=== Begin Enclosure ===

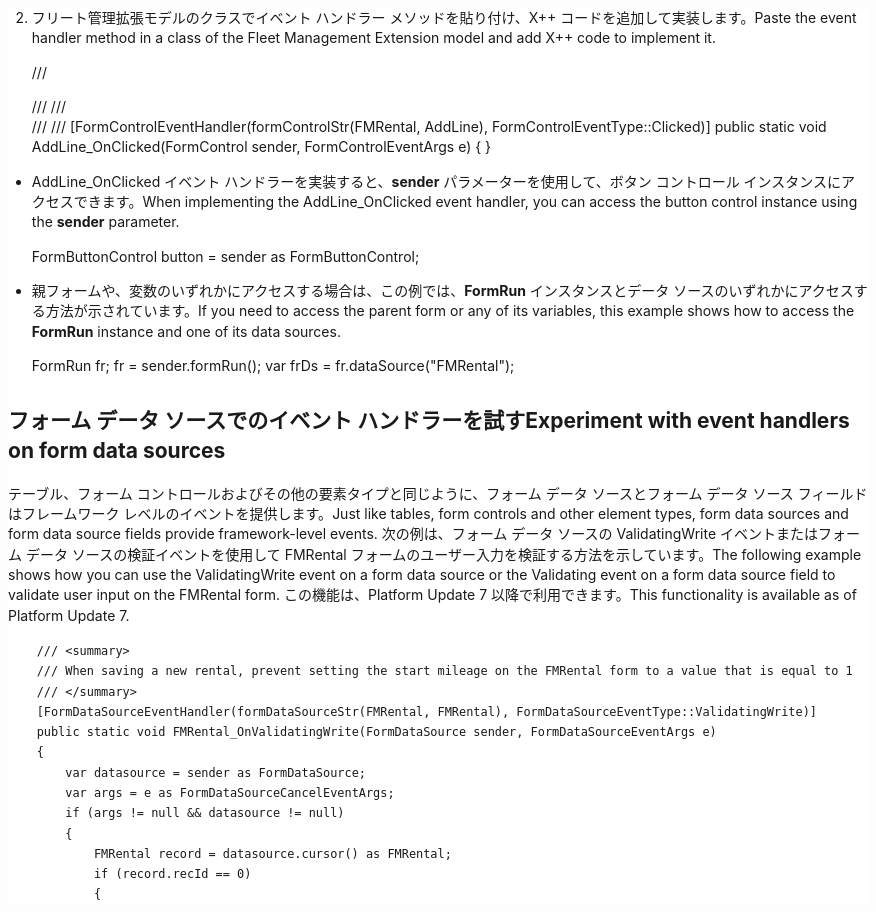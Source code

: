 2.  <span data-ttu-id="e80e2-344">フリート管理拡張モデルのクラスでイベント ハンドラー メソッドを貼り付け、X++ コードを追加して実装します。</span><span class="sxs-lookup"><span data-stu-id="e80e2-344">Paste the event handler method in a class of the Fleet Management Extension model and add X++ code to implement it.</span></span>



    /// <summary>
    ///
    /// </summary>
    /// <param name="sender"></param>
    /// <param name="e"></param>
    [FormControlEventHandler(formControlStr(FMRental, AddLine), FormControlEventType::Clicked)]
    public static void AddLine_OnClicked(FormControl sender, FormControlEventArgs e)
    {
    }

-   <span data-ttu-id="e80e2-345">AddLine\_OnClicked イベント ハンドラーを実装すると、**sender** パラメーターを使用して、ボタン コントロール インスタンスにアクセスできます。</span><span class="sxs-lookup"><span data-stu-id="e80e2-345">When implementing the AddLine\_OnClicked event handler, you can access the button control instance using the **sender** parameter.</span></span>



    FormButtonControl button = sender as FormButtonControl;

-   <span data-ttu-id="e80e2-346">親フォームや、変数のいずれかにアクセスする場合は、この例では、**FormRun** インスタンスとデータ ソースのいずれかにアクセスする方法が示されています。</span><span class="sxs-lookup"><span data-stu-id="e80e2-346">If you need to access the parent form or any of its variables, this example shows how to access the **FormRun** instance and one of its data sources.</span></span>



    FormRun fr;
    fr = sender.formRun();
    var frDs = fr.dataSource("FMRental");

## <a name="experiment-with-event-handlers-on-form-data-sources"></a><span data-ttu-id="e80e2-347">フォーム データ ソースでのイベント ハンドラーを試す</span><span class="sxs-lookup"><span data-stu-id="e80e2-347">Experiment with event handlers on form data sources</span></span>
<span data-ttu-id="e80e2-348">テーブル、フォーム コントロールおよびその他の要素タイプと同じように、フォーム データ ソースとフォーム データ ソース フィールドはフレームワーク レベルのイベントを提供します。</span><span class="sxs-lookup"><span data-stu-id="e80e2-348">Just like tables, form controls and other element types, form data sources and form data source fields provide framework-level events.</span></span> <span data-ttu-id="e80e2-349">次の例は、フォーム データ ソースの ValidatingWrite イベントまたはフォーム データ ソースの検証イベントを使用して FMRental フォームのユーザー入力を検証する方法を示しています。</span><span class="sxs-lookup"><span data-stu-id="e80e2-349">The following example shows how you can use the ValidatingWrite event on a form data source or the Validating event on a form data source field to validate user input on the FMRental form.</span></span> <span data-ttu-id="e80e2-350">この機能は、Platform Update 7 以降で利用できます。</span><span class="sxs-lookup"><span data-stu-id="e80e2-350">This functionality is available as of Platform Update 7.</span></span>

```
    /// <summary>
    /// When saving a new rental, prevent setting the start mileage on the FMRental form to a value that is equal to 1
    /// </summary>
    [FormDataSourceEventHandler(formDataSourceStr(FMRental, FMRental), FormDataSourceEventType::ValidatingWrite)]
    public static void FMRental_OnValidatingWrite(FormDataSource sender, FormDataSourceEventArgs e)
    {
        var datasource = sender as FormDataSource;
        var args = e as FormDataSourceCancelEventArgs;
        if (args != null && datasource != null)
        {
            FMRental record = datasource.cursor() as FMRental;
            if (record.recId == 0)
            {
```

=== End Enclosure ===

[AIM OF THE EXERCISE]:
From the first line of the entries above through the line with "form data sources</span></span>", set down each line exactly and drop the pictures.

[ANSWER BOX]:
Source code

: 2.  <span data-ttu-id="e80e2-344">フリート管理拡張モデルのクラスでイベント ハンドラー メソッドを貼り付け、X++ コードを追加して実装します。</span><span class="sxs-lookup"><span data-stu-id="e80e2-344">Paste the event handler method in a class of the Fleet Management Extension model and add X++ code to implement it.</span></span>



    /// <summary>
    ///
    /// </summary>
    /// <param name="sender"></param>
    /// <param name="e"></param>
    [FormControlEventHandler(formControlStr(FMRental, AddLine), FormControlEventType::Clicked)]
    public static void AddLine_OnClicked(FormControl sender, FormControlEventArgs e)
    {
    }

-   <span data-ttu-id="e80e2-345">AddLine\_OnClicked イベント ハンドラーを実装すると、**sender** パラメーターを使用して、ボタン コントロール インスタンスにアクセスできます。</span><span class="sxs-lookup"><span data-stu-id="e80e2-345">When implementing the AddLine\_OnClicked event handler, you can access the button control instance using the **sender** parameter.</span></span>



    FormButtonControl button = sender as FormButtonControl;

-   <span data-ttu-id="e80e2-346">親フォームや、変数のいずれかにアクセスする場合は、この例では、**FormRun** インスタンスとデータ ソースのいずれかにアクセスする方法が示されています。</span><span class="sxs-lookup"><span data-stu-id="e80e2-346">If you need to access the parent form or any of its variables, this example shows how to access the **FormRun** instance and one of its data sources.</span></span>



    FormRun fr;
    fr = sender.formRun();
    var frDs = fr.dataSource("FMRental");

## <a name="experiment-with-event-handlers-on-form-data-sources"></a><span data-ttu-id="e80e2-347">フォーム データ ソースでのイベント ハンドラーを試す</span><span class="sxs-lookup"><span data-stu-id="e80e2-347">Experiment with event handlers on form data sources</span></span>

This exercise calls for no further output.